Shalom Zysman (, born 14 March 1914, died 12 February 1967) was an Israeli politician who served as a member of the Knesset for the General Zionists between 1951 and 1955.

Biography
Born in Żelechów in the Russian Empire (today in Poland), Zysman was educated at a gymnasium, before studying law at the University of Warsaw.

He made aliyah to Mandatory Palestine, where he joined the Haganah and was amongst the founders of Bamahane, the Haganah (and now IDF) publication. During World War II he was a sergeant major in the Jewish Brigade, and fought in the Western Desert in North Africa, and on the Italian front.

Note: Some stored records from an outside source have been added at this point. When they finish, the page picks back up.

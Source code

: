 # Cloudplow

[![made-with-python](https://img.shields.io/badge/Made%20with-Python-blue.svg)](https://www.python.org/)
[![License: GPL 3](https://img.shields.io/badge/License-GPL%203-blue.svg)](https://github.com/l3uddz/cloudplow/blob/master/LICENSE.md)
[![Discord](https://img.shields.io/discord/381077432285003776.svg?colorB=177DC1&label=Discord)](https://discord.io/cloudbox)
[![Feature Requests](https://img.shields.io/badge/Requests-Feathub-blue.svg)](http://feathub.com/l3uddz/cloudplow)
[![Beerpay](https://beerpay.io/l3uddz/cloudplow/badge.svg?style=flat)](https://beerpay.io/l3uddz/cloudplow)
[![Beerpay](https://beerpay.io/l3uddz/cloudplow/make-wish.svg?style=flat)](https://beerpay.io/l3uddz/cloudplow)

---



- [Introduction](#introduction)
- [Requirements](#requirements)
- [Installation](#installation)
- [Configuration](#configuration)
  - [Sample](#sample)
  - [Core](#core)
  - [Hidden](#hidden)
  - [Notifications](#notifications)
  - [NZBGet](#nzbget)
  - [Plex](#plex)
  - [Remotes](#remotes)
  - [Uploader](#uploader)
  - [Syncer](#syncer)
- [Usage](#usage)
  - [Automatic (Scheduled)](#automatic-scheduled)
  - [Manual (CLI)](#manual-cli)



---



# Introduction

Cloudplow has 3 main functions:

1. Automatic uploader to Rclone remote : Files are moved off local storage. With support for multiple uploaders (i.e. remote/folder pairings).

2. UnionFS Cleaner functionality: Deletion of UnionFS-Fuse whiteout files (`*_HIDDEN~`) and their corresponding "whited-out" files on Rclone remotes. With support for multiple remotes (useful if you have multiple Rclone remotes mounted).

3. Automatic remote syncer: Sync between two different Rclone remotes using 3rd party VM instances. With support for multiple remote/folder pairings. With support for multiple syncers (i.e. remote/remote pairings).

In the 1948 Arab–Israeli War he was a major, and deputy head of the publicity department. He published a book, Know Your Weapon.

In 1951, he was elected to the Knesset on the General Zionists' list, but lost his seat in the 1955 elections. In the same year he was elected to Ramat Gan city council and became the city's deputy mayor. Zysman also served as chairman of the Israeli branch of Maccabi's directorate, as well as being a member of the World Maccabi Union's central committee. He chaired the Israeli Olympic Committee, and was a director of the Asian Federation for Sports.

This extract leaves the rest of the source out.